Lisa Wade, PhD is an Associate Professor at Tulane University. She is the author of American Hookup, a book about college sexual culture; a textbook about gender; and a forthcoming introductory text: Terrible Magnificent Sociology. You can follow her on Twitter and Instagram.

Cross-posted at Reports from the Economic Front.

How do corporations escape paying taxes?  Businessweek recently ran a story on Google that helps to explain how they do it.

The story begins by noting that: “Google has made $11.1 billion overseas since 2007.  It paid just 2.4 percent in taxes.  And that’s legal.”   This is pretty incredible because Google does business in many advanced capitalist countries with high tax rates.  For example, “The corporate tax rate in the U.K., Google’s second-largest market after the U.S., is 28 percent.”

While the article focuses on Google, and how it avoids paying taxes, it made clear that most of the leading high-technology companies use remarkably similar techniques to achieve similar results.

Ok, so how does Google do it?  Google’s office in Ireland is the center of the company’s international operations.  In 2009 it “was credited with 88 percent of the search juggernaut’s $12.5 billion in sales outside the U.S.”  But Google doesn’t pay taxes on that amount, because most of the profits went to Bermuda, where there is no corporate income tax.

So, how did Google get its profits to Bermuda?  Businessweek explains:

Google’s profits travel to the island’s white sands via a convoluted route known to tax lawyers as the “Double Irish” and the “Dutch Sandwich.” In Google’s case, it generally works like this: When a company in Europe, the Middle East, or Africa purchases a search ad through Google, it sends the money to Google Ireland.
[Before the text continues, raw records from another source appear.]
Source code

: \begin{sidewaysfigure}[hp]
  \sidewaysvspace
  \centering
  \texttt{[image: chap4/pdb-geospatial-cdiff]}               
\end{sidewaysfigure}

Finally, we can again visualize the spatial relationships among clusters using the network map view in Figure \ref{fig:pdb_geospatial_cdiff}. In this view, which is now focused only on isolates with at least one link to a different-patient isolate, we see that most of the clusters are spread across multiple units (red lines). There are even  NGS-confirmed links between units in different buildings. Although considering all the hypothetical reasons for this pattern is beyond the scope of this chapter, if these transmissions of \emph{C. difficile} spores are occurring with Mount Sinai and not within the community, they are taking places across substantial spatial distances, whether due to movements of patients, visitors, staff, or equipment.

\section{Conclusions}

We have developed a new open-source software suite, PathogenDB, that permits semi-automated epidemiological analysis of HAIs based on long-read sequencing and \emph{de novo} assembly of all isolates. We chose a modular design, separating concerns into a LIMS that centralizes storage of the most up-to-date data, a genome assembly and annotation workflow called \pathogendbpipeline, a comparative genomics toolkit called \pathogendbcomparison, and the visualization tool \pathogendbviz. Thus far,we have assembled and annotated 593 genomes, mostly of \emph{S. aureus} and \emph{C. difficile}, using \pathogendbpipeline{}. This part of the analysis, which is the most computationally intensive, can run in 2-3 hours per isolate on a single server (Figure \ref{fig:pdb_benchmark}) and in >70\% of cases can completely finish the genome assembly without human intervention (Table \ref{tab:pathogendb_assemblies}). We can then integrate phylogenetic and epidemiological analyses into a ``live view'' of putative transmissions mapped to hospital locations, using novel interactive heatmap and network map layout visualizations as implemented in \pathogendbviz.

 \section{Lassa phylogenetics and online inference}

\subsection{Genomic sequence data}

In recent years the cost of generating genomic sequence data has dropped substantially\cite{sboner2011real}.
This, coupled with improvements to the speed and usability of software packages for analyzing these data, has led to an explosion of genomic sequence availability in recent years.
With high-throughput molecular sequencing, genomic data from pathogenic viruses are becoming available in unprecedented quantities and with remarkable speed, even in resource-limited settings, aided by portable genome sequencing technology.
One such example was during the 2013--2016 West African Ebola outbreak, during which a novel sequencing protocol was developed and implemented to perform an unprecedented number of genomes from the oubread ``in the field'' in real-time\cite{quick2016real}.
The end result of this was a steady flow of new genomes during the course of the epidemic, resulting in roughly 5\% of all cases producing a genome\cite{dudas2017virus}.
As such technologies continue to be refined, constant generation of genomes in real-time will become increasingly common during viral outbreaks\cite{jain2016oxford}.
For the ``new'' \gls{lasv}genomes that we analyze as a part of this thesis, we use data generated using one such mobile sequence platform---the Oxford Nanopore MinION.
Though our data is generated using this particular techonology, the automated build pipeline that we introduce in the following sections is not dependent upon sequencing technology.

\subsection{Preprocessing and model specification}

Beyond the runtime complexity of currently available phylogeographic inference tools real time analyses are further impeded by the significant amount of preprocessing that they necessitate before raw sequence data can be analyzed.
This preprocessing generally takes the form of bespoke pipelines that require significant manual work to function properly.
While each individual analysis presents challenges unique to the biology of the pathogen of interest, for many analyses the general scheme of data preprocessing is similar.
The Irish government taxes corporate profits at 12.5 percent, but Google mostly escapes that tax because its earnings don’t stay in the Dublin office, which reported a pretax profit of less than 1 percent of revenues in 2008.

Irish law makes it difficult for Google to send the money directly to Bermuda without incurring a large tax hit, so the payment makes a brief detour through the Netherlands, since Ireland doesn’t tax certain payments to companies in other European Union states. Once the money is in the Netherlands, Google can take advantage of generous Dutch tax laws. Its subsidiary there, Google Netherlands Holdings, is just a shell (it has no employees) and passes on about 99.8 percent of what it collects to Bermuda. (The subsidiary managed in Bermuda is technically an Irish company, hence the “Double Irish” nickname.)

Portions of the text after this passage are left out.